CZ’s Blaupause für staatliche Krypto-Reserven
Besonders interessant für die Schweiz: CZ skizzierte konkret, wie eine staatliche Krypto-Reserve seiner Meinung nach aussehen sollte – etwa 50 Prozent Bitcoin, 10 bis 20 Prozent Ethereum, der Rest verteilt auf weitere grosskapitalisierte Kryptowährungen, darunter auch Binance Coin ($BNB). Er räumte selbst ein, dass die $BNB-Erwähnung «a little bit self-serving» sei, also nicht ganz uneigennützig – schliesslich ist er wirtschaftlich eng mit Binance verbunden.
Warum das für die Schweiz relevant ist
Die Schweiz ist historisch eng mit Gold verbunden: Die Nationalbank hält traditionell hohe Goldreserven, und Gold gilt hierzulande seit Jahrzehnten als Symbol für Stabilität und Unabhängigkeit. Gleichzeitig hat sich die Schweiz – allen voran das Crypto Valley in Zug – als eines der wichtigsten Kryptozentren Europas etabliert, mit zahlreichen Blockchain-Stiftungen, Börsen und Fintech-Unternehmen.
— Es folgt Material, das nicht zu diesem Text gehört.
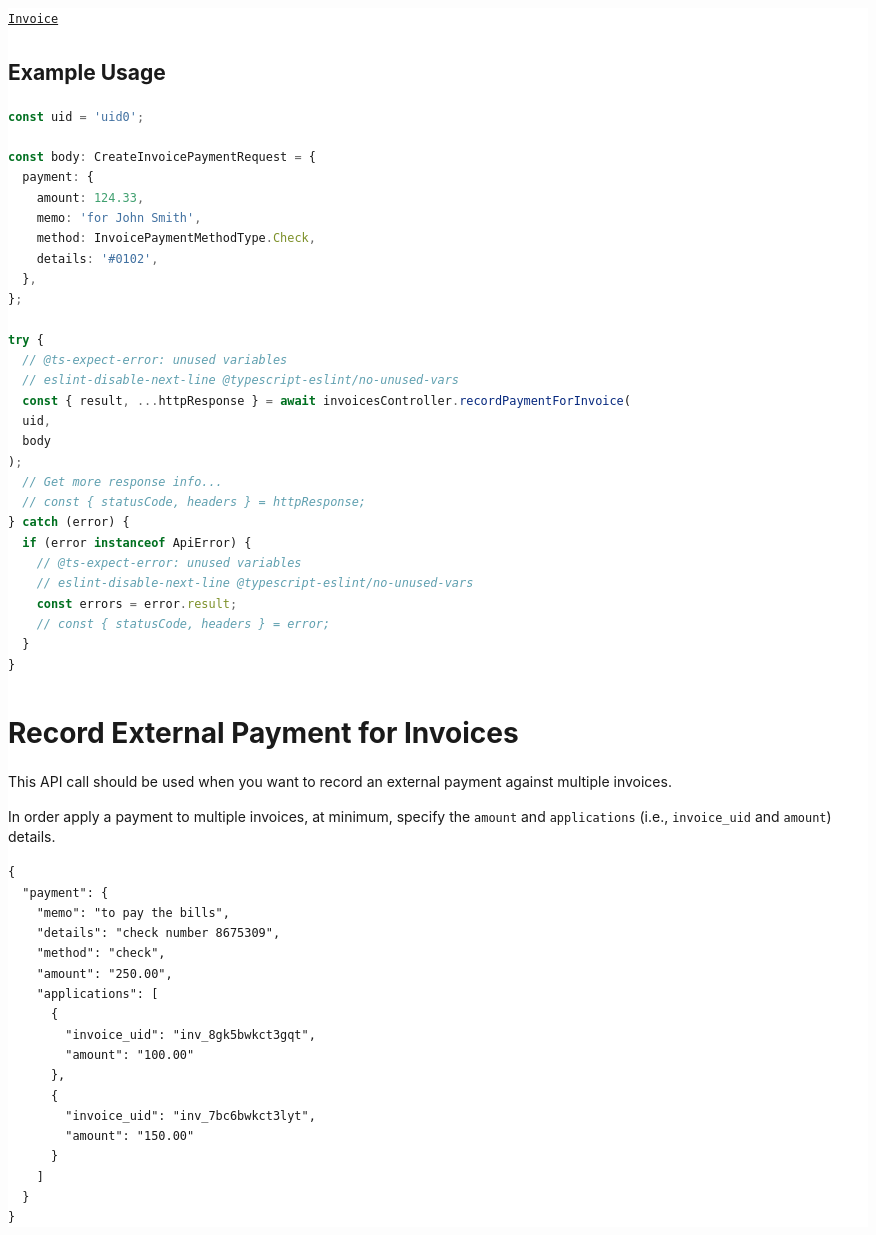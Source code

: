 [`Invoice`](../../doc/models/invoice.md)

## Example Usage

```ts
const uid = 'uid0';

const body: CreateInvoicePaymentRequest = {
  payment: {
    amount: 124.33,
    memo: 'for John Smith',
    method: InvoicePaymentMethodType.Check,
    details: '#0102',
  },
};

try {
  // @ts-expect-error: unused variables
  // eslint-disable-next-line @typescript-eslint/no-unused-vars
  const { result, ...httpResponse } = await invoicesController.recordPaymentForInvoice(
  uid,
  body
);
  // Get more response info...
  // const { statusCode, headers } = httpResponse;
} catch (error) {
  if (error instanceof ApiError) {
    // @ts-expect-error: unused variables
    // eslint-disable-next-line @typescript-eslint/no-unused-vars
    const errors = error.result;
    // const { statusCode, headers } = error;
  }
}
```


# Record External Payment for Invoices

This API call should be used when you want to record an external payment against multiple invoices.

In order apply a payment to multiple invoices, at minimum, specify the `amount` and `applications` (i.e., `invoice_uid` and `amount`) details.

```
{
  "payment": {
    "memo": "to pay the bills",
    "details": "check number 8675309",
    "method": "check",
    "amount": "250.00",
    "applications": [
      {
        "invoice_uid": "inv_8gk5bwkct3gqt",
        "amount": "100.00"
      },
      {
        "invoice_uid": "inv_7bc6bwkct3lyt",
        "amount": "150.00"
      }
    ]
  }
}
```
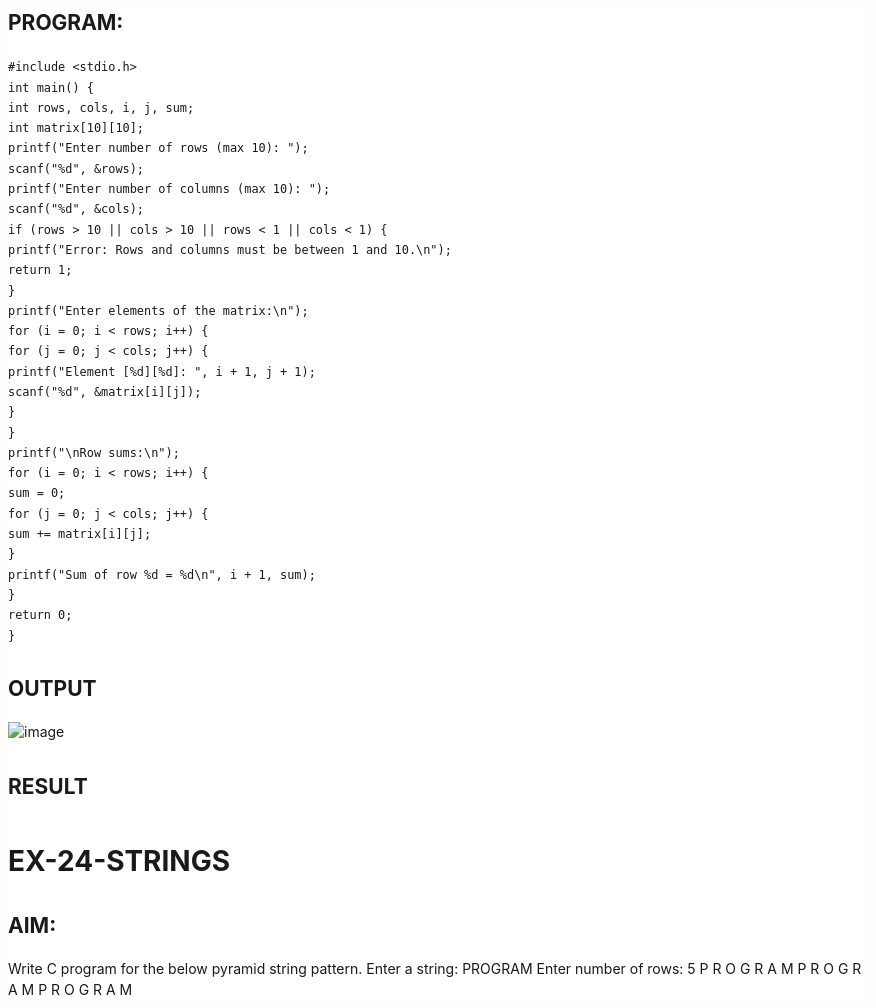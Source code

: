 ## PROGRAM:
```
#include <stdio.h>
int main() {
int rows, cols, i, j, sum;
int matrix[10][10];
printf("Enter number of rows (max 10): ");
scanf("%d", &rows);
printf("Enter number of columns (max 10): ");
scanf("%d", &cols);
if (rows > 10 || cols > 10 || rows < 1 || cols < 1) {
printf("Error: Rows and columns must be between 1 and 10.\n");
return 1;
}
printf("Enter elements of the matrix:\n");
for (i = 0; i < rows; i++) {
for (j = 0; j < cols; j++) {
printf("Element [%d][%d]: ", i + 1, j + 1);
scanf("%d", &matrix[i][j]);
}
}
printf("\nRow sums:\n");
for (i = 0; i < rows; i++) {
sum = 0;
for (j = 0; j < cols; j++) {
sum += matrix[i][j];
}
printf("Sum of row %d = %d\n", i + 1, sum);
}
return 0;
}
```

## OUTPUT
![image](https://github.com/user-attachments/assets/1a00e990-70fe-41f7-bb10-4280b3d9b5d6)


 
 

 ## RESULT
 


# EX-24-STRINGS

## AIM:

Write C program for the below pyramid string pattern. Enter a string: PROGRAM Enter number of rows: 5 P R O G R A M P R O G R A M P R O G R A M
CZ’s Wette auf Bitcoin trifft also auf ein Land, das beide Welten in sich vereint: die traditionelle Goldkultur und die aufstrebende Kryptoindustrie. Sollte sich sein Szenario bewahrheiten – dass Staaten ihre Goldreserven mittelfristig durch digitale Vermögenswerte ergänzen oder gar ersetzen –, wäre die Schweiz mit ihrer dualen Positionierung in einer besonders spannenden Ausgangslage.
Ein Wort zur Vorsicht
CZ selbst dämpfte die Erwartungen: Der Umbau jahrzehntealter, staatlicher Reservesysteme brauche Zeit. Zudem lohnt sich ein kritischer Blick auf seine eigenen Interessen – ein Reserve-Modell, das explizit auch $BNB berücksichtigt, ist nicht neutral, sondern kommt von jemandem, der wirtschaftlich direkt von einer höheren Nachfrage nach genau diesem Token profitiert. Anleger sollten seine Marktargumente daher zwar ernst nehmen, aber nicht unkritisch übernehmen.